Desde el interior del país y desde la capital llegan las personas, sea por una fractura, por un problema renal o para recibir tratamiento para calmar el dolor que produce una enfermedad terminal, el centro de salud Tipo IV fue hecho como un sitio para atención especializada, para realizar cirugías y para ayudar a los médicos a avanzar en su carrera.

“Llevo un mes y medio aquí. Me tienen que hacer una histerectomía y nada que me hacen la cirugía. Eso nos pasa a todas, no hay chance para que nos operen y eso que nosotras mismas somos las que compramos todo: los calmantes, la anestesia, las compresas, los guantes, el yodo, las gasas, y hasta el algodón”, explicó una de las pacientes del centro.

La escasez de insumos y la falta de anestesiólogos y quirófanos disponibles son parte de los problemas que retrasan las intervenciones de los pacientes en el centro. Los días pasan y ellos siguen allí. A veces se quedan solos, debido a que costear el transporte y la alimentación de familiares que los acompañen es difícil.

En cada uno de los amplios pasillos del centro se escuchan las quejas por la situación del país, por las consecuencias de la crisis en las vidas de los ciudadanos. Esos reclamos se ven también en el hospital: pasillos a oscuras por falta de iluminación o grifos y duchas averiadas que dejan ir el agua limpia. “No hay repuestos para arreglarlas”, explicó un miembro del personal del Clínico.

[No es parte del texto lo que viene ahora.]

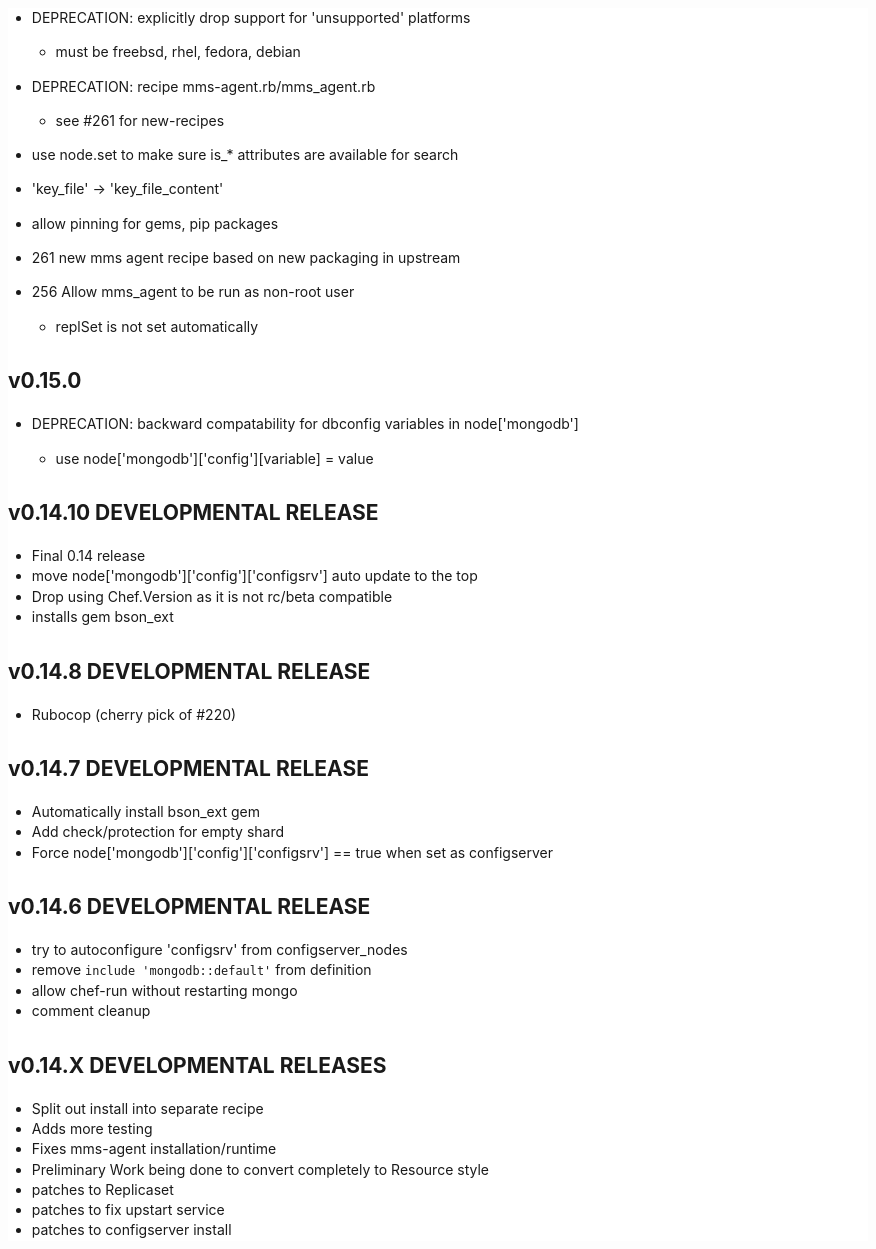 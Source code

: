 - DEPRECATION: explicitly drop support for 'unsupported' platforms
  - must be freebsd, rhel, fedora, debian

- DEPRECATION: recipe mms-agent.rb/mms_agent.rb
  - see #261 for new-recipes

- use node.set to make sure is_* attributes are available for search
- 'key_file' -> 'key_file_content'
- allow pinning for gems, pip packages
- 261 new mms agent recipe based on new packaging in upstream
- 256 Allow mms_agent to be run as non-root user
  - replSet is not set automatically

## v0.15.0

- DEPRECATION: backward compatability for dbconfig variables in node['mongodb']

  - use node['mongodb']['config'][variable] = value

## v0.14.10 DEVELOPMENTAL RELEASE

- Final 0.14 release
- move node['mongodb']['config']['configsrv'] auto update to the top
- Drop using Chef.Version as it is not rc/beta compatible
- installs gem bson_ext

## v0.14.8 DEVELOPMENTAL RELEASE

- Rubocop (cherry pick of #220)

## v0.14.7 DEVELOPMENTAL RELEASE

- Automatically install bson_ext gem
- Add check/protection for empty shard
- Force node['mongodb']['config']['configsrv'] == true when set as configserver

## v0.14.6 DEVELOPMENTAL RELEASE

- try to autoconfigure 'configsrv' from configserver_nodes
- remove `include 'mongodb::default'` from definition
- allow chef-run without restarting mongo
- comment cleanup

## v0.14.X DEVELOPMENTAL RELEASES

- Split out install into separate recipe
- Adds more testing
- Fixes mms-agent installation/runtime
- Preliminary Work being done to convert completely to Resource style
- patches to Replicaset
- patches to fix upstart service
- patches to configserver install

Los médicos también esperan

Los médicos de las distintas áreas del Clínico esperan tanto como los pacientes para proceder con las operaciones. Mientras los problemas y los contratiempos demoran los procedimientos en los pocos quirófanos que hay, la lista de espera aumenta con cada día que pasa.

Traumatología es otra de las áreas afectadas por esta situación. Hasta por tres meses están los pacientes en la sala. Dos filas de camas, una a cada lado, es donde pasan las horas, acostumbrándose unos a los otros.

Jugar dominó es uno de los pasatiempos preferidos, es un juego que admite a los hombres de entre 50 y 20 años que se encuentran allí. Algunos esperan para que les instalen los clavos o tutores para reparar sus huesos, otros ya los tienen en sus piernas, pero no se los quitan aún.

“Ellos nos dejan aquí esperando. A Algunos aquí se les sueldan los huesos”, explicó uno de los pacientes.

Otro de los hombres que estaba en el salón, uno de los más jóvenes, había sido ingresado a principios de noviembre para ser operado, pero lo devolvieron a su cama minutos después. Le dijeron que no había anestesiólogo y que le tocaba esperar a que se pautara otro turno.

Mientras están allí, la mayoría depende de la comida que les suministra el hospital; que se asigna a todos por igual independientemente de su condición.

Mala alimentación

Desde la cocina se distribuye la comida a cada piso, es igual para todos: un bollito pequeño, con algo de queso y un acompañante; o puede que se sirva pasta, ensalada y sopa. Sin embargo, no se discrimina la dolencia que tenga el paciente.

El personal que sirve los alimentos ve con indignación la situación, en un momento no contaban con la licuadora para facilitar la ingesta a los pacientes hospitalizados en Otorrino, o incluso les faltaba el microondas para calentar la comida que traían los familiares. Pero tras esforzarse por su cuenta consiguieron adquirir algunos equipos.

“Aquí no hay calidad de nada, como salga nos toca servirlo”, concluyó con molestia alguien del personal.